Rendered images with source text:
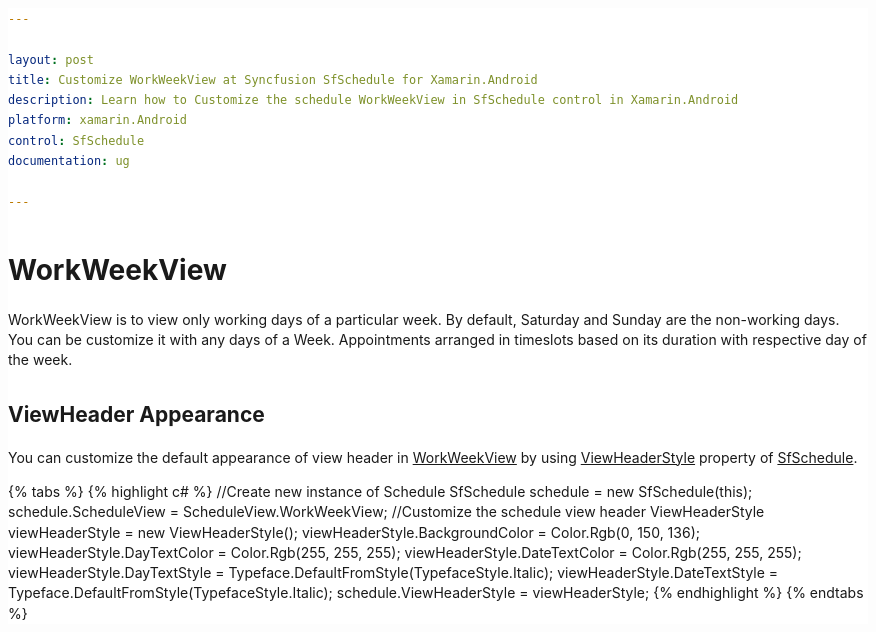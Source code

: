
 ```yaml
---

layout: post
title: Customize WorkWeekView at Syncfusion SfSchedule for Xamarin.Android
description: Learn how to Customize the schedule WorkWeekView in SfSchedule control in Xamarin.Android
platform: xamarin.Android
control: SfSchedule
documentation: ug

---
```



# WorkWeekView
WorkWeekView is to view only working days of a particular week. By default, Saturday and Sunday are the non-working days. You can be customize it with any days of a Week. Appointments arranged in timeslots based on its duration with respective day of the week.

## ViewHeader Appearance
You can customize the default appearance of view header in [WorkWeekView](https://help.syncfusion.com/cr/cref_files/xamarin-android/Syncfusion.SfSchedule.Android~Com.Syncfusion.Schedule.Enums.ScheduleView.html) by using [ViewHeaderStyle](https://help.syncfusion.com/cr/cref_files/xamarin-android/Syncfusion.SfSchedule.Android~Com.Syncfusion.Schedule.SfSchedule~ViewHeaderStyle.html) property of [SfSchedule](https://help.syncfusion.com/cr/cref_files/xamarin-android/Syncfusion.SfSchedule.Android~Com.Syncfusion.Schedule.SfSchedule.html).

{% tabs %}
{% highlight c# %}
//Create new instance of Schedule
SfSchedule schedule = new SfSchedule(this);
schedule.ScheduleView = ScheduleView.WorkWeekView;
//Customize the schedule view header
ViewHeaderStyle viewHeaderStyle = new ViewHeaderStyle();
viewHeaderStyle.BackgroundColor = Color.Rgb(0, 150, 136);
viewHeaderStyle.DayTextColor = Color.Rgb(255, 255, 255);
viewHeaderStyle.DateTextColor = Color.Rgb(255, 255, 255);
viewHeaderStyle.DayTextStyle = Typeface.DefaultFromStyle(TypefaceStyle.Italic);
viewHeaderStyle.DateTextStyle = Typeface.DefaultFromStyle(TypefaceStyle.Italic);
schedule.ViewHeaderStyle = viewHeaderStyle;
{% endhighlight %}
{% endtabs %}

_Work to complete:_
Only one stretch of the records above is wanted: the lines between the one holding "# WorkWeekView" and the one holding "WorkWeekView is to", inclusive, reproduced exactly.

_Result of this task:_
# WorkWeekView
WorkWeekView is to view only working days of a particular week. By default, Saturday and Sunday are the non-working days. You can be customize it with any days of a Week. Appointments arranged in timeslots based on its duration with respective day of the week.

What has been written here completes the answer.